Coronavirus metrics will likely close school doors to most Oregon students
Most Oregon students will not be able to return to classrooms when school starts this fall if the state can’t slow COVID-19’s spread.
“We are not where we need to be to safely reopen schools,” said State Health Officer Dean Sidelinger at a news conference Tuesday.
Gov. Kate Brown announced Tuesday the release of county and state disease-rate criteria for in-person classroom instruction.
According to Sidelinger, the state is not meeting that criteria and only one county would be eligible if it were. Wheeler County has not had any positive tests, according to Oregon Health Authority data.
Schools’ models for fall classes remain a local decision but the metrics set criteria for when school leaders can consider in-person instruction, according to Oregon Department of Education Director Colt Gill at the same news conference.
“Predictability is not part of this pandemic,” said Jim Green, OSBA executive director. “While it’s extremely disappointing to weigh not reopening schools this September in some areas, we have to make hard decisions based on protecting the health of our students, our staffs and our communities.”
As disease counts have climbed, some districts have already announced they will open with distance learning only, including Hermiston, Lake Oswego, and Reynolds in east Multnomah County.
ODE guidelines released Tuesday require three consecutive weeks of 10 or fewer cases per 100,000 population and 5% or lower test positivity in the previous 7 days in a school’s county or counties. The state must also have a test positivity rate of 5% or less in the previous 7 days for three consecutive weeks.
Positivity rate is the percentage of those tested who have COVID-19. Case numbers can depend on how many people are tested, but positivity rates show the prevalence in a population.
From July 19 to 25, the positivity rate in Oregon was 4.8%. It was the first week below 5% since the end of June and the first time it had gone down since the middle of May.
The guidance offers a less restrictive standard of fewer than 30 cases per 100,000 for operating K-3 classrooms and remote and rural schools with 100 or fewer students. Recent evidence shows children younger than 10 are less susceptible to COVID-19 and less likely to spread it. The guidance also offers exceptions for groups named for limited in-person instruction in ODE’s “Ready Schools, Safe Learners” guidance.
Brown said the criteria are meant to acknowledge that not all Oregon looks alike as well as address equity challenges.
Green praised the recognition that schools in rural areas may be able to open sooner than schools in more populous areas.
The guidance includes metrics for when schools with in-person classes must start considering distance learning only and when they actually have to shut down in-person classes.
During Tuesday’s news conference, Brown also announced the release to public school districts of $28 million from the federally supported Governor’s Emergency Education Relief Fund. The money can be used for technology, online curriculum and teacher training.

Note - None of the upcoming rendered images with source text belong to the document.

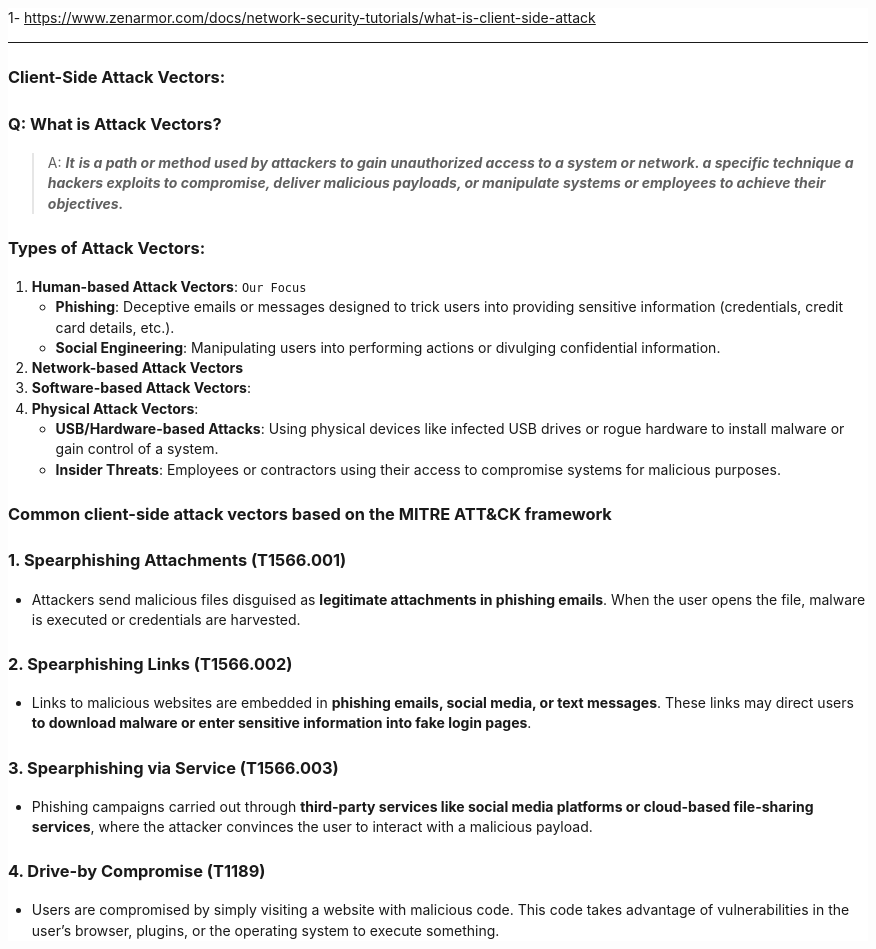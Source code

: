1- https://www.zenarmor.com/docs/network-security-tutorials/what-is-client-side-attack

---

### Client-Side Attack Vectors:

### Q: What is Attack Vectors?

> A: **_It_** **_is a path or method used by attackers to gain unauthorized access to a system or network. a specific technique a hackers exploits to compromise, deliver malicious payloads, or manipulate systems or employees to achieve their objectives._**

### Types of Attack Vectors:

1. **Human-based Attack Vectors**: `Our Focus`
   - **Phishing**: Deceptive emails or messages designed to trick users into providing sensitive information (credentials, credit card details, etc.).
   - **Social Engineering**: Manipulating users into performing actions or divulging confidential information.
2. **Network-based Attack Vectors**
3. **Software-based Attack Vectors**:
4. **Physical Attack Vectors**:
   - **USB/Hardware-based Attacks**: Using physical devices like infected USB drives or rogue hardware to install malware or gain control of a system.
   - **Insider Threats**: Employees or contractors using their access to compromise systems for malicious purposes.

### Common client-side attack vectors based on the **MITRE ATT&CK framework**

### 1. **Spearphishing Attachments (T1566.001)**

- Attackers send malicious files disguised as **legitimate attachments in phishing emails**. When the user opens the file, malware is executed or credentials are harvested.

### 2. **Spearphishing Links (T1566.002)**

- Links to malicious websites are embedded in **phishing emails, social media, or text messages**. These links may direct users **to download malware or enter sensitive information into fake login pages**.

### 3. **Spearphishing via Service (T1566.003)**

- Phishing campaigns carried out through **third-party services like social media platforms or cloud-based file-sharing services**, where the attacker convinces the user to interact with a malicious payload.

### 4. **Drive-by Compromise (T1189)**

- Users are compromised by simply visiting a website with malicious code. This code takes advantage of vulnerabilities in the user’s browser, plugins, or the operating system to execute something.
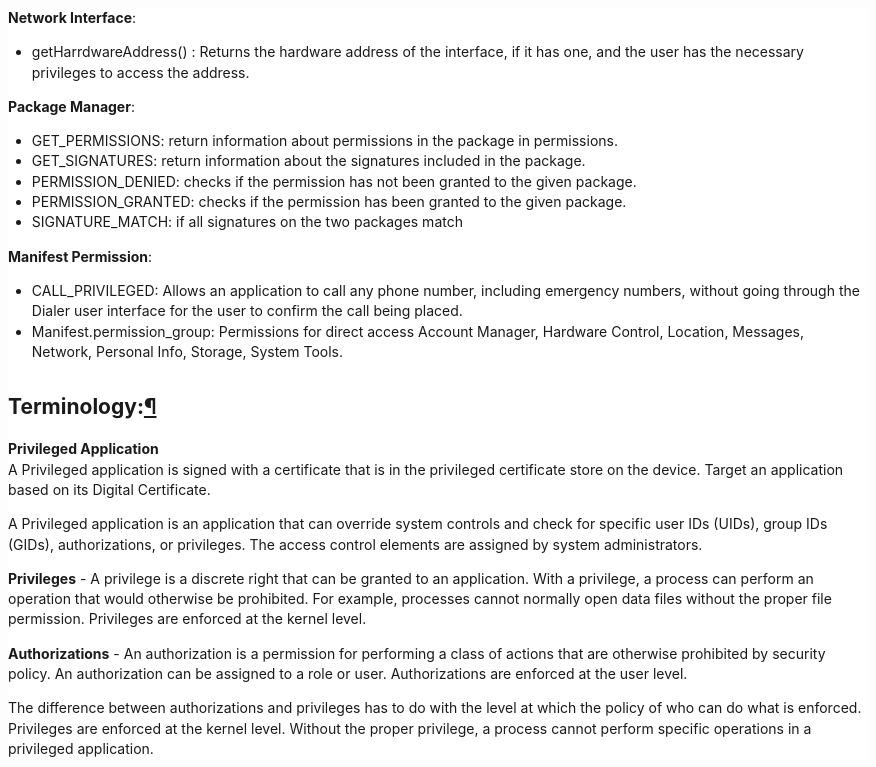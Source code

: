 **Network Interface**:

-   getHarrdwareAddress() : Returns the hardware address of the
    interface, if it has one, and the user has the necessary privileges
    to access the address.

**Package Manager**:

-   GET\_PERMISSIONS: return information about permissions in the
    package in permissions.
-   GET\_SIGNATURES: return information about the signatures included in
    the package.
-   PERMISSION\_DENIED: checks if the permission has not been granted to
    the given package.
-   PERMISSION\_GRANTED: checks if the permission has been granted to
    the given package.
-   SIGNATURE\_MATCH: if all signatures on the two packages match

**Manifest Permission**:

-   CALL\_PRIVILEGED: Allows an application to call any phone number,
    including emergency numbers, without going through the Dialer user
    interface for the user to confirm the call being placed.
-   Manifest.permission\_group: Permissions for direct access Account
    Manager, Hardware Control, Location, Messages, Network, Personal
    Info, Storage, System Tools.

Terminology:[¶](#Terminology)
-----------------------------

**Privileged Application**\
A Privileged application is signed with a certificate that is in the
privileged certificate store on the device. Target an application based
on its Digital Certificate.

A Privileged application is an application that can override system
controls and check for specific user IDs (UIDs), group IDs (GIDs),
authorizations, or privileges. The access control elements are assigned
by system administrators.

**Privileges** - A privilege is a discrete right that can be granted to
an application. With a privilege, a process can perform an operation
that would otherwise be prohibited. For example, processes cannot
normally open data files without the proper file permission. Privileges
are enforced at the kernel level.

**Authorizations** - An authorization is a permission for performing a
class of actions that are otherwise prohibited by security policy. An
authorization can be assigned to a role or user. Authorizations are
enforced at the user level.

The difference between authorizations and privileges has to do with the
level at which the policy of who can do what is enforced. Privileges are
enforced at the kernel level. Without the proper privilege, a process
cannot perform specific operations in a privileged application.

Last week, the Oregon Education Association released its request for minimum requirements for school reopening. Teachers unions across the country have expressed concern about educators going back to classrooms. Although students are less susceptible to COVID-19, many teachers fall into high-risk categories.
In addition to requirements laid out by ODE and the OHA, the teachers union wants a school’s county to be in Phase 2 of Brown’s reopening plan, which includes declining disease prevalence. Currently only Clackamas, Lincoln, Multnomah and Washington counties have not been approved for Phase 2.
ODE’s metrics are based on recent school-focused studies of COVID-19’s spread.
Tigard-Tualatin School District Superintendent Sue Rieke-Smith said the metrics will help the community understand the district’s choices.
“It gives me the science and the confidence that I can make solid decisions,” she said.
Tigard-Tualatin draws staff and students from Washington, Clackamas and Multnomah counties. Under the metrics, Tigard-Tualatin would not be able to open – not even close.
Rieke-Smith expects to open with distance-learning only, offering two options: a fully self-paced online-type school or a teacher-directed distance learning model that could morph into a hybrid model when it’s safe to return to school. The district will look at offering some in-person classes to its most marginalized and disadvantaged students.
Tigard-Tualatin will likely be in distance learning for at least the first nine weeks of school, Rieke-Smith said.
“We are now in the business of being public health advocates, and we’re an extension of our counties’ health systems,” Rieke-Smith said. “Not only are we trying to educate kids, we’re also managing public health.”